Sunday, September 21, 2008

"The financial system is closing down."

- so said Simon Cawkwell, London trader and author, in yesterday's Daily Mail. (It's amazing, the amount of people who won't countenance anything at all that appears in that newspaper. You can quote the exact same thing to them and tell them it's from the Times, the Indy or even the Guardian and they're immediately interested and ready to debate the issue. But mention the Mail and you get a disparaging: "Oh. Well. It can't be true, then. It's in the Daily Mail." So, it's not a broadsheet. But even the broadsheets aren't broadsheets any more and they're quite capable of printing rubbish too, so I'm not interested in prejudiced newspaper snobbery.)

"It doesn't matter what the Government does," he went on to say. "Everything's completely ****ed." And: "All this talk about having brought everything back under control is hooey."

In the same newspaper, as blogged by Tim, Peter Oborne "signalled the start of a new world order which will have devastating implications for Western nations" in his essay: Apocalypse Now. Sensationalism? Doom mongering? Maybe.

But if you've seen Paul Grignon's Money As Debt video, you might think differently. (Most people do, after watching it.)

Simon Cawkwell again: "The whole thing's mad, no economy on earth can run this way. Until people grow up there's no hope for us."

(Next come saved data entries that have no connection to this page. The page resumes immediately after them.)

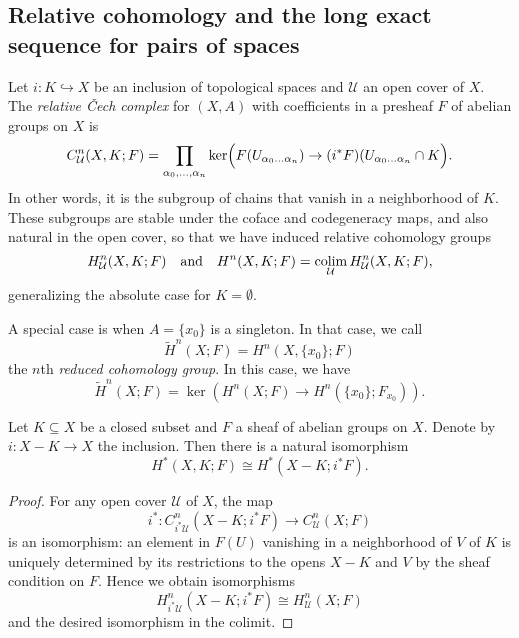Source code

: \documentclass[a4paper,openany]{scrbook}
\begin{document}
\subsection*{Relative cohomology and the long exact sequence for pairs of spaces}

\begin{defn}
Let $i\colon K \hookrightarrow X$ be an inclusion of topological spaces and $\mathcal U$ an open cover of $X$. The \emph{relative \v Cech complex} for $(X,A)$ with coefficients in a presheaf $F$ of abelian groups on $X$ is
\[
C^n_{\mathcal U}(X,K;F) = \prod_{\alpha_0,\dots,\alpha_n} \ker\Bigl(F(U_{\alpha_0\dots\alpha_n}) \to (i^*F)(U_{\alpha_0\dots\alpha_n}\cap K\Bigr).
\]
In other words, it is the subgroup of chains that vanish in a neighborhood of $K$. These subgroups are stable under the coface and codegeneracy maps, and also natural in the open cover, so that we have induced relative cohomology groups
\[
H^n_{\mathcal U}(X,K;F) \quad \text{and} \quad H^n(X,K;F) = \operatorname*{colim}_{\mathcal U} H^n_{\mathcal U}(X,K;F),
\]
generalizing the absolute case for $K=\emptyset$.

A special case is when $A=\{x_0\}$ is a singleton. In that case, we call
\[
\tilde H^n(X;F) = H^n(X,\{x_0\};F)
\]
the $n$th \emph{reduced cohomology group}. In this case, we have
\[
\tilde H^n(X;F) = \ker(H^n(X;F) \to H^n(\{x_0\};F_{x_0})).
\]
\end{defn}

\begin{lemma}\label{lemma:relativecohomology}
Let $K \subseteq X$ be a closed subset and $F$ a sheaf of abelian groups on $X$. Denote by $i\colon X-K \to X$ the inclusion. Then there is a natural isomorphism
\[
H^*(X,K;F) \cong H^*(X-K;i^*F).
\]
\end{lemma}
\begin{proof}
For any open cover $\mathcal U$ of $X$, the map
\[
i^*\colon C^n_{i^*\mathcal U}(X-K;i^*F) \to C^n_{\mathcal U}(X;F)
\]
is an isomorphism: an element in $F(U)$ vanishing in a neighborhood of $V$ of $K$ is uniquely determined by its restrictions to the opens $X-K$ and $V$ by the sheaf condition on $F$. Hence we obtain isomorphisms
\[
H^n_{i^*\mathcal U}(X-K;i^*F) \cong H^n_{\mathcal U}(X;F)
\]
and the desired isomorphism in the colimit.
\end{proof}
\end{document}
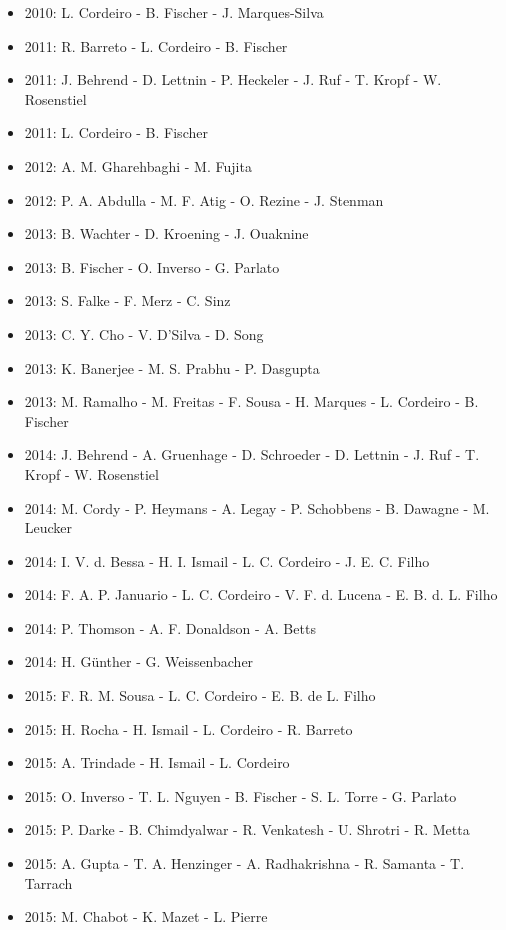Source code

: \begin{itemize}
\item 2010: L. Cordeiro - B. Fischer - J. Marques-Silva
\item 2011: R. Barreto - L. Cordeiro - B. Fischer
\item 2011: J. Behrend - D. Lettnin - P. Heckeler - J. Ruf - T. Kropf - W. Rosenstiel
\item 2011: L. Cordeiro - B. Fischer
\item 2012: A. M. Gharehbaghi - M. Fujita
\item 2012: P. A. Abdulla - M. F. Atig - O. Rezine - J. Stenman
\item 2013: B. Wachter - D. Kroening - J. Ouaknine
\item 2013: B. Fischer - O. Inverso - G. Parlato
\item 2013: S. Falke - F. Merz - C. Sinz
\item 2013: C. Y. Cho - V. D'Silva - D. Song
\item 2013: K. Banerjee - M. S. Prabhu - P. Dasgupta
\item 2013: M. Ramalho - M. Freitas - F. Sousa - H. Marques - L. Cordeiro - B. Fischer
\item 2014: J. Behrend - A. Gruenhage - D. Schroeder - D. Lettnin - J. Ruf - T. Kropf - W. Rosenstiel
\item 2014: M. Cordy - P. Heymans - A. Legay - P. Schobbens - B. Dawagne - M. Leucker
\item 2014: I. V. d. Bessa - H. I. Ismail - L. C. Cordeiro - J. E. C. Filho
\item 2014: F. A. P. Januario - L. C. Cordeiro - V. F. d. Lucena - E. B. d. L. Filho
\item 2014: P. Thomson - A. F. Donaldson - A. Betts
\item 2014: H. G\"{u}nther - G. Weissenbacher
\item 2015: F. R. M. Sousa - L. C. Cordeiro - E. B. de L. Filho
\item 2015: H. Rocha - H. Ismail - L. Cordeiro - R. Barreto
\item 2015: A. Trindade - H. Ismail - L. Cordeiro
\item 2015: O. Inverso - T. L. Nguyen - B. Fischer - S. L. Torre - G. Parlato
\item 2015: P. Darke - B. Chimdyalwar - R. Venkatesh - U. Shrotri - R. Metta
\item 2015: A. Gupta - T. A. Henzinger - A. Radhakrishna - R. Samanta - T. Tarrach
\item 2015: M. Chabot - K. Mazet - L. Pierre

\end{itemize}
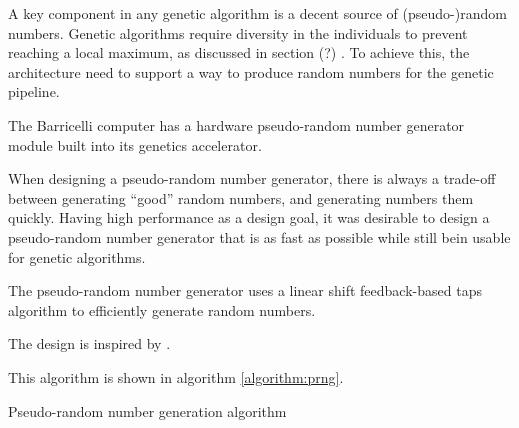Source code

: A key component in any genetic algorithm is a decent source of (pseudo-)random numbers.
Genetic algorithms require diversity in the individuals to prevent reaching a local maximum, as discussed in section (?) . 
To achieve this, the architecture need to support a way to produce random numbers for the genetic pipeline.   

The Barricelli computer has a hardware pseudo-random number generator module built into its genetics accelerator.

When designing a pseudo-random number generator, there is always a trade-off between generating ``good'' random numbers, and generating numbers them quickly.
Having high performance as a design goal\cn, it was desirable to design a pseudo-random number generator that is as fast as possible while still bein usable for genetic algorithms.

The pseudo-random number generator uses a linear shift feedback-based taps algorithm to efficiently generate random numbers.

The design is inspired by .

This algorithm is shown in algorithm \vref{algorithm:prng}.

\begin{algorithm}[H]
\SetAlgoLined
\DontPrintSemicolon
{}
\caption{Pseudo-random number generation algorithm}
\label{algorithm:prng}
\end{algorithm}

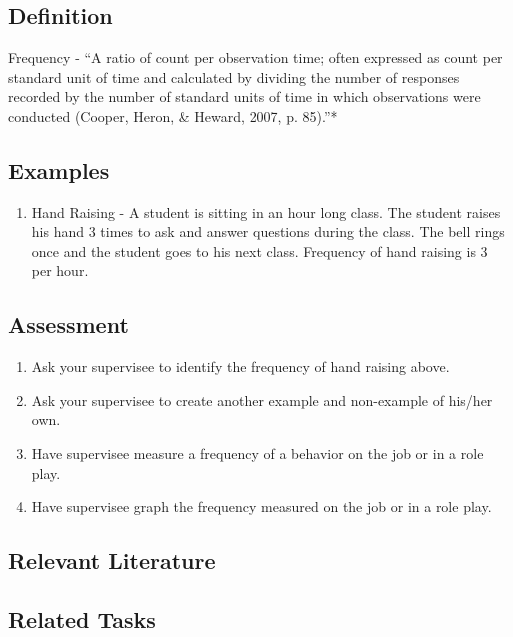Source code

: \clearpage \section{\fouraOne{}}
\subsection{Definition}
Frequency - ``A ratio of count per observation time; often expressed as count per standard unit of time and calculated by dividing the number of responses recorded by the number of standard units of time in which observations were conducted (Cooper, Heron, \& Heward, 2007, p. 85).''*
%
\subsection{Examples}
\begin{enumerate}
\item Hand Raising - A student is sitting in an hour long class. The student raises his hand 3 times to ask and answer questions during the class. The bell rings once and the student goes to his next class. Frequency of hand raising is 3 per hour.
\end{enumerate}
% 
\subsection{Assessment} 
\begin{enumerate}
\item Ask your supervisee to identify the frequency of hand raising above.
\item Ask your supervisee to create another example and non-example of his/her own.
\item Have supervisee measure a frequency of a behavior on the job or in a role play.
\item Have supervisee graph the frequency measured on the job or in a role play.
\end{enumerate}
%
\subsection{Relevant Literature}
\begin{refsection}
\nocite{catania2013learning,cooper2007applied}
\printbibliography[heading=none]
\end{refsection}

\subsection{Related Tasks} 
\fouriOne{}\\
\fourhOne{}\\
\fourFKFourtySeven{}\\
%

But I couldn't base this blog post on cartoons and newspaper soundbites, compelling though they may be, so I went off to read something by George Soros, who always seems to have his finger on the pulse in a more explanatory way, and found another soundbite to base it on instead:

"The current crisis is the culmination of a super-boom that has lasted for more than 60 years."

If markets are cyclical which, for all Gordon Brown's superhero claims to the contrary they are, then that's quite a long period of super-bust coming our way, isn't it? (Funny how you don't see that term around quite as often as its opposite!)

As a further sop to the newspaper snobs amongst us, here's a quote from Friday's excellent Financial Times article Mood sours as crunch hits home in UK, by Jonathan Guthrie, Chris Tighe, Atideb Sarkar and Andy Bounds:

The Waitrose supermarket in Harborne, a smart Birmingham suburb, was selling char-grilled vegetable pizzas alongside newspapers whose headlines lashed a US hedge fund manager as a “greedy pig”. In the car park, Kate Organ, 53, a freelance arts manager, described her mood as “wretched and disempowered”. She expected her income, currently £30,000 a year, to dwindle. She said: “When I was at university, the Workers’ Revolutionary party harangued me that capitalism would collapse. Now I know what they were on about.”

And another:

But even for the debt-free, the fragile UK economy has exacerbated worries about higher living costs – putting thrift back in fashion and evoking memories of Austerity Britain. “I’m more conscious what I’m putting in the trolley,” said Sue Reay, a PR officer, whose weekly grocery bills have risen by a third to £80.

- which chimes with something I heard on Woman's Hour on Friday. After a particulaly facile non-debate about whether female bankers would have prevented the current situation (A programme called Woman's Hour is hardly likely to disagree with that suggestion, is it?) the piece moved on to the realities of this new, enforced prudency, citing children who had been overheard in supermarkets asking their parents: "But can we afford this?" And, the discussion went on, what do we say to the children about the present situation?

This raised a grim smile to my face, which won't surprise regular readers. My children have been faced with this reality for most of their lives, and it's never bothered them. If anything, we've always thought it a bit sick and distasteful when we've seen people swilling about with obviously too much money. How can you appreciate anything, when you can have absolutely anything?

And this was the tone that the Woman's Hour piece ended on - that families are rising to the challenge and starting to more carefully cherish their material possessions again. Good. It's a nicer way of living.

But what of the millions who will be made jobless and homeless and who will be already frightened and starting to panic? I sympathise. I know the feeling, having been there several times in my life. The more you have to lose, the more terrifying the prospect of losing it.

All I can advise is this: the reality is always much easier than the dread, so get to the reality as soon as you can. Face up to your situation. Get out the bank statements and properly assess your state of affairs. Don't follow the government's example of spending even more money to try to stave off disaster. (Where is all that government money going to come from, anyway? They haven't really got it sitting in a bank account, have they? They're just going to print it... and then we'll have rampant inflation... *rolls eyes* The oldest stupid trick in the book.)










And in my experience, the simple life is profoundly better than the profligate one. It's easier, more straightforward and less stressful. It's bliss, really. All we need is food, fuel and shelter which, unless you happen to live in the middle of a desert, can be found all around you, for free.